Unfortunately, most of Huffin’ Rag Blues is spent accomplishing something most albums this singular and creative couldn’t imagine: boredom. Stapleton has ideas for miles but the speedometer’s fucked. “Wash the Dust From My Heart” is a straight-played jazz homage replete with a walking bassline and careful xylophone vibes; that it contains occasional ambient interruption does not distract from its six-minute runtime. “Advance single” (ha!) “Ketamineaphonia” opens with a snippet of ballpark organ before settling into five minutes of hapless beat instruction and slight orchestral breaks. “Black Teeth” inconceivably bats around Captain Beefheart congo-skronk, allowing Matt Waldron ample room for a sub-drug conversation between Satan and, um, a man that wouldn’t have made the cut of a third-grade puppet show (“And Satan says ‘Here comes a storm/ Get off the bus’ and the Man says ‘Shutup Satan/ Satan shutup’ and Satan says “Here comes another stop/ Get your fat ass off the bus'”). “Juice Head Crazy Lady” and “The Funktion of the Hairy Egg” are the most classically NWW tracks here, and while the former sounds inspiringly deranged for four minutes, “Hairy Egg” stands as a 14-minute behemoth mercilessly sequenced in the three-hole, eventually devolving– predictably, somehow– into a cacophony of barnyard noise.
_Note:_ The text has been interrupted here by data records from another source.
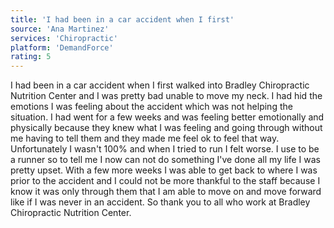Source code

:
 ```yaml
---
title: 'I had been in a car accident when I first'
source: 'Ana Martinez'
services: 'Chiropractic'
platform: 'DemandForce'
rating: 5
---
```


I had been in a car accident when I first walked into Bradley Chiropractic Nutrition Center and I was pretty bad unable to move my neck. I had hid the emotions I was feeling about the accident which was not helping the situation. I had went for a few weeks and was feeling better emotionally and physically because they knew what I was feeling and going through without me having to tell them and they made me feel ok to feel that way. Unfortunately I wasn't 100% and when I tried to run I felt worse. I use to be a runner so to tell me I now can not do something I've done all my life I was pretty upset. With a few more weeks I was able to get back to where I was prior to the accident and I could not be more thankful to the staff because I know it was only through them that I am able to move on and move forward like if I was never in an accident. So thank you to all who work at Bradley Chiropractic Nutrition Center.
Huffin’ Rag Blues should probably get points for distinguishing itself from the endless string of NWW releases. The cover art– pressed in a glossy digipak with colors other than black and photos suggesting things other than sadistic sex– basically assures as much. Stapleton’s complained in the past about his releases floating into the ether, but Huffin’ Rag Blues, inspired and deeply flawed, deserves both your consideration and your dismissal. Stapleton’s tireless mind merits as much; he was probably right to bitch. And if Huffin’ Rag Blues isn’t wtf/”Things done changed”/NWW on Demand enough for you, take heart: that Angry Eelectric Finger addendum is eligible for free shipping with Amazon Prime.